My question is, why? Why do you feel guilty? Guilt is useless. Besides, as you’re not the one committing the act and you’re not on the receiving end, this has nothing to do with you. That might be hard to hear, sorry to be the one to break it to you. Not every act of racism is the fault of every single White person. They talk about the system, sure, and I understand that racism is far deeper than some hick from rural Alberta’s ignorant comments. In many ways it’s deeply ingrained into many facets of the socio-economic fabric of our culture. That being said, it doesn’t mean a handful of White Gen Zeds and Millenials get to publicly repent for being White. Once again I reiterate: this isn’t about you.

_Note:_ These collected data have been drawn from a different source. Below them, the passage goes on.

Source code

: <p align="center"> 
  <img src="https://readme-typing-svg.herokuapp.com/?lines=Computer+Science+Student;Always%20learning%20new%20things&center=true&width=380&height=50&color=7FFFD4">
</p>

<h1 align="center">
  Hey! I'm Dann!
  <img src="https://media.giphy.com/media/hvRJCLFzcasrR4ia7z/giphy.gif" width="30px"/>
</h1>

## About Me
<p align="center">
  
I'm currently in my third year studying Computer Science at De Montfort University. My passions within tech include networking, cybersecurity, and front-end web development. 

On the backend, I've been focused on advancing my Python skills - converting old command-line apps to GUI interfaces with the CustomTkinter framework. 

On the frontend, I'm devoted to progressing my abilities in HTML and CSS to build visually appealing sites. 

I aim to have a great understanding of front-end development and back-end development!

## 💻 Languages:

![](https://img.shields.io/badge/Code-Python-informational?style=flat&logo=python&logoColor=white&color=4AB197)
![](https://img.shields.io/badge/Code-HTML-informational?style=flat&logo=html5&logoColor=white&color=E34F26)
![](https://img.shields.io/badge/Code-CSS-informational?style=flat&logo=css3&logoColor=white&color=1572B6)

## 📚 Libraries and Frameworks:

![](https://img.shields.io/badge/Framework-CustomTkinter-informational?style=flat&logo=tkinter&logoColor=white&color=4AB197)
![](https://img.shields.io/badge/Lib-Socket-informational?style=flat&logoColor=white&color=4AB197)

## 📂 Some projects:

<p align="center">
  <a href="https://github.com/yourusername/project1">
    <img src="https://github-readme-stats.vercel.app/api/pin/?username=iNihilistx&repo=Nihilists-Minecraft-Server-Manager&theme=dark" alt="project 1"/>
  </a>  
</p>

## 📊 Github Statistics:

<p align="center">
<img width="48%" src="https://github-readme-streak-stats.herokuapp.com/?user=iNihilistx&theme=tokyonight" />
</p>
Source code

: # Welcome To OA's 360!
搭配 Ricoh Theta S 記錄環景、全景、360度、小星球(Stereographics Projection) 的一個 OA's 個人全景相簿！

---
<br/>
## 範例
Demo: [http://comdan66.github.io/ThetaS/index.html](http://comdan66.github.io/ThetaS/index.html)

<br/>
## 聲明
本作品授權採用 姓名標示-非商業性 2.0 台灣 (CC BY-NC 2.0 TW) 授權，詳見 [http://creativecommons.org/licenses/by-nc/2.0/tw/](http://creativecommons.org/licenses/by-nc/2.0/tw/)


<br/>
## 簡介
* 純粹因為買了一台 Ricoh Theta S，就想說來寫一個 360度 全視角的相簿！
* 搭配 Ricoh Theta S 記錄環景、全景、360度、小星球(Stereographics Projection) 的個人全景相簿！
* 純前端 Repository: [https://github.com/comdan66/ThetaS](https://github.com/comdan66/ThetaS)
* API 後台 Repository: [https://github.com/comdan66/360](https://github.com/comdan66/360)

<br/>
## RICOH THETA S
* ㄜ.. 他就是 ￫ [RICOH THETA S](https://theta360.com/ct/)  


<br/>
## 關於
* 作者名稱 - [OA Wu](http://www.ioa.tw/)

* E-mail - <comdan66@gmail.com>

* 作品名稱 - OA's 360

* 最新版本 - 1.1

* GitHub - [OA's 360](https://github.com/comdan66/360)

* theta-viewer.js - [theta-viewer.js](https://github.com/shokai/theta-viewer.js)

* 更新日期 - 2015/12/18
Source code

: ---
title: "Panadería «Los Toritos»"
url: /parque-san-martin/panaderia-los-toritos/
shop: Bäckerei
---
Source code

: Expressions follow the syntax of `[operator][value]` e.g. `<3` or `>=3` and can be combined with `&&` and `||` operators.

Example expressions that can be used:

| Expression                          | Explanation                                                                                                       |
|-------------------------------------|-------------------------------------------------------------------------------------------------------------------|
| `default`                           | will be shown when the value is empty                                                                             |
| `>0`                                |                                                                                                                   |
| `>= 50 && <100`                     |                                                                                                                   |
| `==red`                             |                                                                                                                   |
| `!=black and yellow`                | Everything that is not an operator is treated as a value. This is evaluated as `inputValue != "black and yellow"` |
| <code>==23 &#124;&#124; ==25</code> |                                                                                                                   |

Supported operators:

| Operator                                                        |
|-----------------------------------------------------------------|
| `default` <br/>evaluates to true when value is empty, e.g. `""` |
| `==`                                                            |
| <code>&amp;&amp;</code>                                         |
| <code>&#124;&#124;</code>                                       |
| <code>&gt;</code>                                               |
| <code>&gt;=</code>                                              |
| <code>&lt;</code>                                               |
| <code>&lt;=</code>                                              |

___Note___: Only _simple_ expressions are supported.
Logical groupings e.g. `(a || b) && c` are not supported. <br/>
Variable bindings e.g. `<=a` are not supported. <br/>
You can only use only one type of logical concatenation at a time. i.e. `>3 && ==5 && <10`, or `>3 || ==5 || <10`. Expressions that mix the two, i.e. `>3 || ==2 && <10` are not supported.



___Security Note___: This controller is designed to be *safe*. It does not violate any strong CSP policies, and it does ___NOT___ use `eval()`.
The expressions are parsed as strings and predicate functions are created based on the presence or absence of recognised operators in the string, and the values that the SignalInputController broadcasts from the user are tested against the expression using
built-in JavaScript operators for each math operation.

These are important issues. There is meaningful discussion that can be had around them, but are you really the one to start that? There are hundreds of important issues that aren’t being talked about because they’re not trending on Twitter at the moment. You don’t get to emotionally capitalise on someone else’s grief because you feel the need to apologise for your race.

 Someone I know personally posted an Instagram story saying they wanted to form a groupchat to discuss the issue of White Supremacy and what they can do to dismantle it. Please. You may as well hold a prayer circle and sacrifice a lamb in the hopes Covid-19 will magically disappear. (Sidenote: This is the same person who told me my food smelt when my mum packed me Korean dumplings for lunch in 4th grade. I mean to be fair, it did stink but hell, at least it wasn’t plain pasta. Let me capitalise on my own race by gaining your sympathy; I told my mum not to make me dumplings again but I didn't tell her why. Put that in your pipe and smoke it. 

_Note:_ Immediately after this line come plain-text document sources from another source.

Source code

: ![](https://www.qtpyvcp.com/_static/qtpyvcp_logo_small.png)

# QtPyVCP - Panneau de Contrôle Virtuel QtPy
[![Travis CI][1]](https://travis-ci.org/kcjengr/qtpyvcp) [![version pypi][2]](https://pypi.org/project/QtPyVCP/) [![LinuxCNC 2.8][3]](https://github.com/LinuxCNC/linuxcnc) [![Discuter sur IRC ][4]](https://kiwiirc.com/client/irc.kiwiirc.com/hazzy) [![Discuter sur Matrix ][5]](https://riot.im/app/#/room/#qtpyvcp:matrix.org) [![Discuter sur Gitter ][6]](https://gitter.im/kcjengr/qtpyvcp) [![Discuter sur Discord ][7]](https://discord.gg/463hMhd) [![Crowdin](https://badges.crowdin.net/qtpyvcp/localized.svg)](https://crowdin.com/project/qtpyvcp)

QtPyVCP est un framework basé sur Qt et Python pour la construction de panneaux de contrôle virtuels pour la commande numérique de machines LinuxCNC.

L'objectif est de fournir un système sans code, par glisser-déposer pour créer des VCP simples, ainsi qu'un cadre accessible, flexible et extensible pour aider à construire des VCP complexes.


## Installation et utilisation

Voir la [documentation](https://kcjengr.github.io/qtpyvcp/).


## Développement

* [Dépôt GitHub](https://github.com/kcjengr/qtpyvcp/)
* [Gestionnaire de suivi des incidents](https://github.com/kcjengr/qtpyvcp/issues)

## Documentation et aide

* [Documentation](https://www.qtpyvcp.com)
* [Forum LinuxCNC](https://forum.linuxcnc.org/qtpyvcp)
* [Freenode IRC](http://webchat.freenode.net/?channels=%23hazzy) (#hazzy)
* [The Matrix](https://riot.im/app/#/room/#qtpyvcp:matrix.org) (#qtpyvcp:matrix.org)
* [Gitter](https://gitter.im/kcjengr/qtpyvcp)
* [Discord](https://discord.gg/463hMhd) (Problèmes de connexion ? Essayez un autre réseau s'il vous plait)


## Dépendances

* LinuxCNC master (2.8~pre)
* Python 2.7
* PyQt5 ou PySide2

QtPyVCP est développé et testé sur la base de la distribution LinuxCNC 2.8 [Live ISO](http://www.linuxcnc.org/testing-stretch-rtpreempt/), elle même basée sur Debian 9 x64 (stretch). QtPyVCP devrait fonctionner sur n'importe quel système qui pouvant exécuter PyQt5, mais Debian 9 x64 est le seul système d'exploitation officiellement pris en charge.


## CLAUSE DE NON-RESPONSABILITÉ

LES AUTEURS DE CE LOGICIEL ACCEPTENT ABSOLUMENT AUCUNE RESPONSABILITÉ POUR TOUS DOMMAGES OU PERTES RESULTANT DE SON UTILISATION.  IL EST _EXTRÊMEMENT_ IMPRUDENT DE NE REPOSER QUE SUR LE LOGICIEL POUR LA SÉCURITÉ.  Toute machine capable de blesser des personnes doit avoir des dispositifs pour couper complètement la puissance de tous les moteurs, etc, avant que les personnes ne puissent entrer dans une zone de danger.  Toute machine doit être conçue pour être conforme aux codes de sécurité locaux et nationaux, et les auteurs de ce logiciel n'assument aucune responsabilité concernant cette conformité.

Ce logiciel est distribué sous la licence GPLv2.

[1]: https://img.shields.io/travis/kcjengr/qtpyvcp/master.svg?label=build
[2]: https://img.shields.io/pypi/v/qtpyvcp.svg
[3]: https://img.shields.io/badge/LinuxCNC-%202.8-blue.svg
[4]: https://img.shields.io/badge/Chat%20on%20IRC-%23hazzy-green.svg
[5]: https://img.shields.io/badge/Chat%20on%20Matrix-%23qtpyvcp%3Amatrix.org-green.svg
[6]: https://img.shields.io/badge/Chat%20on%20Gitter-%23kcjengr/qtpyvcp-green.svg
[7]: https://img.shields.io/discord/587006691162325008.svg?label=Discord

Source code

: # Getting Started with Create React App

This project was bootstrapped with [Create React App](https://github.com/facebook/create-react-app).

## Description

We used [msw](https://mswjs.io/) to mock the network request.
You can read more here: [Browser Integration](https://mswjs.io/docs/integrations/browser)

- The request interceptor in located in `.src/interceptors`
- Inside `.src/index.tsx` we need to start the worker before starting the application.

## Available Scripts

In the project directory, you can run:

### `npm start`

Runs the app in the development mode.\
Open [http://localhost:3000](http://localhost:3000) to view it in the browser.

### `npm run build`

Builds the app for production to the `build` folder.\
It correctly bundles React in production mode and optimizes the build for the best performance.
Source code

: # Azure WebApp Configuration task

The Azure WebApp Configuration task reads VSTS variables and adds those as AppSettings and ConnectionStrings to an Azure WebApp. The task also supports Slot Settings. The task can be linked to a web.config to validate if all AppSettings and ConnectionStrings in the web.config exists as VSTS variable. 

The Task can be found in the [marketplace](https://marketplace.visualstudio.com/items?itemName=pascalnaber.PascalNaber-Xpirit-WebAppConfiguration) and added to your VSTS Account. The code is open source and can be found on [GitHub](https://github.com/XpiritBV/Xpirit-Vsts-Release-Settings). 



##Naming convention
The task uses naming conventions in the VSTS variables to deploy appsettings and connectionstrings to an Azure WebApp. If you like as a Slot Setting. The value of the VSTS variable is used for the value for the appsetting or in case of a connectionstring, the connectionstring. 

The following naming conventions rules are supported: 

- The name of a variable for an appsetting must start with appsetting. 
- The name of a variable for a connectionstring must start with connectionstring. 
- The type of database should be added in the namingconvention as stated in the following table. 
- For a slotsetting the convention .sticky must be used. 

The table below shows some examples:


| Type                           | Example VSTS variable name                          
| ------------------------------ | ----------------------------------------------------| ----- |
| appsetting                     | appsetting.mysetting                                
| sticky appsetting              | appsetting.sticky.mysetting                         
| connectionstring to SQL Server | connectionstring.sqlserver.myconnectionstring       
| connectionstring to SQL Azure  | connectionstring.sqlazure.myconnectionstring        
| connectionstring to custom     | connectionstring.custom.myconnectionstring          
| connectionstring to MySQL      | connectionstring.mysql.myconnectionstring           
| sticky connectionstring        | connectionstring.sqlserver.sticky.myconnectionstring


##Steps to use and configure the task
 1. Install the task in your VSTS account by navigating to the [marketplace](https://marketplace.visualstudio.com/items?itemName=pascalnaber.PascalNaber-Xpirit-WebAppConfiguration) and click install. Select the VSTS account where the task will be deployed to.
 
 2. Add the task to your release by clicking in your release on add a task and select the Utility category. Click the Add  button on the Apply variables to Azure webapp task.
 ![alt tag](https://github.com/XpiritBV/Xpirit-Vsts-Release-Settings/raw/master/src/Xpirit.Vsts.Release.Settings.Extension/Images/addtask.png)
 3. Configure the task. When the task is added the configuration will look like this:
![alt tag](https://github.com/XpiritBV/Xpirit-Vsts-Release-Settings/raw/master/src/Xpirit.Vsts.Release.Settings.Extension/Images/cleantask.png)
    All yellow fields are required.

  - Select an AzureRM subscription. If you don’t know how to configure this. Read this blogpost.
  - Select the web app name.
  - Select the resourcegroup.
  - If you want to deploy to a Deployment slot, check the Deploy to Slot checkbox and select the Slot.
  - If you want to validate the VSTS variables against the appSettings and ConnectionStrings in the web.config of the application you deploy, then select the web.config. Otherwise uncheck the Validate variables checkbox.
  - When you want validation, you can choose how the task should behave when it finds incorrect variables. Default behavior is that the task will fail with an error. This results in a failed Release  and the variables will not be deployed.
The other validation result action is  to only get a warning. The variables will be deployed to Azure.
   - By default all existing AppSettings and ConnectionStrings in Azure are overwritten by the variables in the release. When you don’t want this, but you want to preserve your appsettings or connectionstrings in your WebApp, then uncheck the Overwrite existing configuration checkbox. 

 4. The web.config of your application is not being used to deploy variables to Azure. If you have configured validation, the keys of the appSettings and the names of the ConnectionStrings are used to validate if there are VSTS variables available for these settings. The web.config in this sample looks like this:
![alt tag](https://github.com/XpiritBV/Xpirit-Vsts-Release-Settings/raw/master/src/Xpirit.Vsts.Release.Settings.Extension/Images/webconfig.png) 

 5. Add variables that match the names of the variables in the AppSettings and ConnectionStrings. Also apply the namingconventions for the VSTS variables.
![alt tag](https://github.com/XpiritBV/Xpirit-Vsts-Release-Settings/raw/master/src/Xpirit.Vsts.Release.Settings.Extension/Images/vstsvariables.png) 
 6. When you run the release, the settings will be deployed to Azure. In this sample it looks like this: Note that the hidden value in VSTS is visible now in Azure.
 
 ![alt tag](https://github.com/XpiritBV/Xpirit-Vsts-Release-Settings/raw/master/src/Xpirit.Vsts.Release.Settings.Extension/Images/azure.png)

Another trend that irritates me is the sporadic promotion of artists of colour. A lot of the time I can’t help but feel these books or films or albums etc...are being promoted solely for the fact the artist is a member of whatever race is being most publicly attacked that week. Not to say that some of the material being promoted isn’t genuinely excellent, some of it is, but most people don’t care about that. It’s almost insulting to think that you’re consuming art purely because you feel like it’s the politically correct thing to do. That isn’t the point of art. Engage with something because it interests you, not because you want people to see how un-racist you are.

In a way, me writing this feels a little like screaming into the void. This is not going to put an end to White guilt or virtue signalling anymore than those pastel infographics will halt antisemitism but hey, we all like to hear the sound of our voice.